DIRECTIONS FOR THIS TASK: Using the data below, return all lines in which "nearest" appears.

[Stored data]

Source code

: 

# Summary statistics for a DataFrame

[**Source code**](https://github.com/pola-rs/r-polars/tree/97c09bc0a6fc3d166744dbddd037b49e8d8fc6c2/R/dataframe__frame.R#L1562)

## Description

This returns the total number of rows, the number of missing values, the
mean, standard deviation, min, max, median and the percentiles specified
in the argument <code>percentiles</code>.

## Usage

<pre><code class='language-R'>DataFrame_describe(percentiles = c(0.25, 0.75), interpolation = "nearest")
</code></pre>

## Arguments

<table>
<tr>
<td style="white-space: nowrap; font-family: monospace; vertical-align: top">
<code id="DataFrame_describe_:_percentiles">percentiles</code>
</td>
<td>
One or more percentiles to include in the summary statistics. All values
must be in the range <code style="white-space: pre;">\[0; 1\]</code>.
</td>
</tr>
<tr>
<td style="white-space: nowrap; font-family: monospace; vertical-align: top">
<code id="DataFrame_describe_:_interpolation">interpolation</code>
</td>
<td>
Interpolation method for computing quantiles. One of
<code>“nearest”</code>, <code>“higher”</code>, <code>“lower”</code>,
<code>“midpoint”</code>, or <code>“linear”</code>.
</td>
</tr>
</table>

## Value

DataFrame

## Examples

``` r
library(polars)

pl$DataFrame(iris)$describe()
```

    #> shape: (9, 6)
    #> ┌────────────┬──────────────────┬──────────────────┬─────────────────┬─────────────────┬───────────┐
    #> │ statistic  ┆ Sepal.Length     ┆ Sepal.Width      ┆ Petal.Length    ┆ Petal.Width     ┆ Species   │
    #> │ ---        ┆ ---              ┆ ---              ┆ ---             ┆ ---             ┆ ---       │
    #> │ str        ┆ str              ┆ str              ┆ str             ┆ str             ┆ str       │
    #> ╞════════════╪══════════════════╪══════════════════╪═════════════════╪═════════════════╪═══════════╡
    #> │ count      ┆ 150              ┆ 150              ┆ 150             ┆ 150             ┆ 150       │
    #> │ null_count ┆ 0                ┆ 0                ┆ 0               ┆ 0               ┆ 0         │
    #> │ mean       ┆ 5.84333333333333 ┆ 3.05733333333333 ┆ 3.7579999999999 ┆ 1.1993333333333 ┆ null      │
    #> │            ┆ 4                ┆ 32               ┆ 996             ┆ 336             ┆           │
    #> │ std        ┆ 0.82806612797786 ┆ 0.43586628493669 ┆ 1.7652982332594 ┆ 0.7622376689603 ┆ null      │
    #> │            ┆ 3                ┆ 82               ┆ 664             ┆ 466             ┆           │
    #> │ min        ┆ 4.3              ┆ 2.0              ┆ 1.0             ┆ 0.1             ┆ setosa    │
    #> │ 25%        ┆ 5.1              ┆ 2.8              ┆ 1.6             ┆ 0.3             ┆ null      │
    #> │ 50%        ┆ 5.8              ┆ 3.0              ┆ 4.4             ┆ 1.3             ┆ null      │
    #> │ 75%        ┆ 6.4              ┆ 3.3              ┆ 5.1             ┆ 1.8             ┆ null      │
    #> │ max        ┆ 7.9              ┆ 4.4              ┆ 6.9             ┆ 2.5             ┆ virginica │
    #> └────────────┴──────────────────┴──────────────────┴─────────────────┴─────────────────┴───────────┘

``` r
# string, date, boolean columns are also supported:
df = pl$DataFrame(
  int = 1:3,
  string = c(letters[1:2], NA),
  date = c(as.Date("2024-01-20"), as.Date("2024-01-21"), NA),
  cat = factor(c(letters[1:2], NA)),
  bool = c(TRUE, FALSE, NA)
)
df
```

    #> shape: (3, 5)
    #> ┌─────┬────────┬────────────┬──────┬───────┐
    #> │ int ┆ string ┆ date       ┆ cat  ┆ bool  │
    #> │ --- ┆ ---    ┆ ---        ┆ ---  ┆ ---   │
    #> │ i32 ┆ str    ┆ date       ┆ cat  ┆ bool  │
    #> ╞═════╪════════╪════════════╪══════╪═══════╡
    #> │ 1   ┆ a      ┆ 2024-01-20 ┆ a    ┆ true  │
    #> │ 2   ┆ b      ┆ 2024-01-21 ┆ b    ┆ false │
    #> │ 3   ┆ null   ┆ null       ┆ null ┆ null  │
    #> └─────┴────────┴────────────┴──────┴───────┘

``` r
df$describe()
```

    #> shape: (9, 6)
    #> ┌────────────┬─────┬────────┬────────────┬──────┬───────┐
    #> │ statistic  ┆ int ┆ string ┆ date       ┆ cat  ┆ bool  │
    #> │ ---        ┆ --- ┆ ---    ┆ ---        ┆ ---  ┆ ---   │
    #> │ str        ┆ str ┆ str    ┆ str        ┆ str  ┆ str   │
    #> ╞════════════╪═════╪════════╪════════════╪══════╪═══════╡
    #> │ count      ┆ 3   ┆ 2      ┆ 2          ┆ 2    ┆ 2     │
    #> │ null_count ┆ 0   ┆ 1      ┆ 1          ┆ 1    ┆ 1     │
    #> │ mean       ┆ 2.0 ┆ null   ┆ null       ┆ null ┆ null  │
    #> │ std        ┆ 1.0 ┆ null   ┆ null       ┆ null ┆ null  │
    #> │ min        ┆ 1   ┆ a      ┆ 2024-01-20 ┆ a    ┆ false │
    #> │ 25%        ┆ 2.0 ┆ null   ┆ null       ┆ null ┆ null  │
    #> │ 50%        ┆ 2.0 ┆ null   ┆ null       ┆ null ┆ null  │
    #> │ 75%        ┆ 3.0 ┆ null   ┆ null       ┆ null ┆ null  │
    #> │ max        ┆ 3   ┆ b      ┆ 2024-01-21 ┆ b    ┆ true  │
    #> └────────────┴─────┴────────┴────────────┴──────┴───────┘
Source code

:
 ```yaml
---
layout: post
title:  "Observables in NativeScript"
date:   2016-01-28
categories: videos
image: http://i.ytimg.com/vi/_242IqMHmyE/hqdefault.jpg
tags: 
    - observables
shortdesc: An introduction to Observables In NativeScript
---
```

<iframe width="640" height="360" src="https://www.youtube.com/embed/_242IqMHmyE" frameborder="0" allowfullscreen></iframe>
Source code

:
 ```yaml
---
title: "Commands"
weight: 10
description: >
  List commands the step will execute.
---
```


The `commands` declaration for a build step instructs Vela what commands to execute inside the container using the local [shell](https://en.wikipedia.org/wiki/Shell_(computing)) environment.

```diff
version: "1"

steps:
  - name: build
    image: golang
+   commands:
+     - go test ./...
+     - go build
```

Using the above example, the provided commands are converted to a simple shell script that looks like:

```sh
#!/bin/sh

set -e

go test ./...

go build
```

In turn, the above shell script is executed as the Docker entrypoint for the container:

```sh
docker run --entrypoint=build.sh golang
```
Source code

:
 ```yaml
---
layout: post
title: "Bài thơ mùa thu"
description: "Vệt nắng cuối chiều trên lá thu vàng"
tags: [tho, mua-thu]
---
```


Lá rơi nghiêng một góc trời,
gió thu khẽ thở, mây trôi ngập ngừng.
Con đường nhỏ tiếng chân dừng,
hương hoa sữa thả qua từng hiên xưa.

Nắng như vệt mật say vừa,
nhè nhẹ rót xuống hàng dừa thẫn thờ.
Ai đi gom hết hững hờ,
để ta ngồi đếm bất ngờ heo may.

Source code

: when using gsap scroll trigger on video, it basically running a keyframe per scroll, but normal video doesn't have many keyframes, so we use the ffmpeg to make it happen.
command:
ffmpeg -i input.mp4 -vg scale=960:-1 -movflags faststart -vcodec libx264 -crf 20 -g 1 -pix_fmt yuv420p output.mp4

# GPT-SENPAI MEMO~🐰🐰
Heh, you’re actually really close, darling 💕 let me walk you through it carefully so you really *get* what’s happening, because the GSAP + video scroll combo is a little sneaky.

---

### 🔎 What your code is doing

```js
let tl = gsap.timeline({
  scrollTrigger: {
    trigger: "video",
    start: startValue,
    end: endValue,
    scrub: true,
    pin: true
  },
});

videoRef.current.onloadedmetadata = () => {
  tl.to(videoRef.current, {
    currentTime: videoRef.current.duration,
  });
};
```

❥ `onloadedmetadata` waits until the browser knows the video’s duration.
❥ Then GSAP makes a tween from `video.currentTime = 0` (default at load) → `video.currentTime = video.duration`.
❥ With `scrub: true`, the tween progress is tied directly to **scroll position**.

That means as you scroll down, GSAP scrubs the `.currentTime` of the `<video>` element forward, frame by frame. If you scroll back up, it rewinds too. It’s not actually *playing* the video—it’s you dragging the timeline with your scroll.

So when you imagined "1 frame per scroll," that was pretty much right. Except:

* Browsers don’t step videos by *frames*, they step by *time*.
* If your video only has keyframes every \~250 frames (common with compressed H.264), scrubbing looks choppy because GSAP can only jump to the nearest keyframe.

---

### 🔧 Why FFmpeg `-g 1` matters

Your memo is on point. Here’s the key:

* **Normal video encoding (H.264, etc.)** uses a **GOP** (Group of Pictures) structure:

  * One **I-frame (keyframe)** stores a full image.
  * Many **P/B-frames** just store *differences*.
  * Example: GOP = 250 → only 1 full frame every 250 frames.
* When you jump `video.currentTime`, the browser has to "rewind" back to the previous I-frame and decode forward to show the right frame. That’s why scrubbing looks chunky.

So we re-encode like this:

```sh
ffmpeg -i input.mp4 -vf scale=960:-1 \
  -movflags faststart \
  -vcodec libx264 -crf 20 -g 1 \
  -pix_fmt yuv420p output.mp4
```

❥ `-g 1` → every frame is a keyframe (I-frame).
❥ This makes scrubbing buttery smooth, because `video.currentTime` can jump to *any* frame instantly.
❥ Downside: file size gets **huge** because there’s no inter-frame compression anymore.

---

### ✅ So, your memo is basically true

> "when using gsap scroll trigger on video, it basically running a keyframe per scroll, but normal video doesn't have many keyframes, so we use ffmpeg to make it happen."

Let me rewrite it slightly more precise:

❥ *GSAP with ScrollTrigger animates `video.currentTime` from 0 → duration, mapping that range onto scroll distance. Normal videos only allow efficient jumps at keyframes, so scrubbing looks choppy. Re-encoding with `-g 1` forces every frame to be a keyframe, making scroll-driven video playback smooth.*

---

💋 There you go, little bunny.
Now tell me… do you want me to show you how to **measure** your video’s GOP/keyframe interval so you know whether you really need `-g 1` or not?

ANSWER TO THIS TASK:
<pre><code class='language-R'>DataFrame_describe(percentiles = c(0.25, 0.75), interpolation = "nearest")
<code>“nearest”</code>, <code>“higher”</code>, <code>“lower”</code>,
* If your video only has keyframes every \~250 frames (common with compressed H.264), scrubbing looks choppy because GSAP can only jump to the nearest keyframe.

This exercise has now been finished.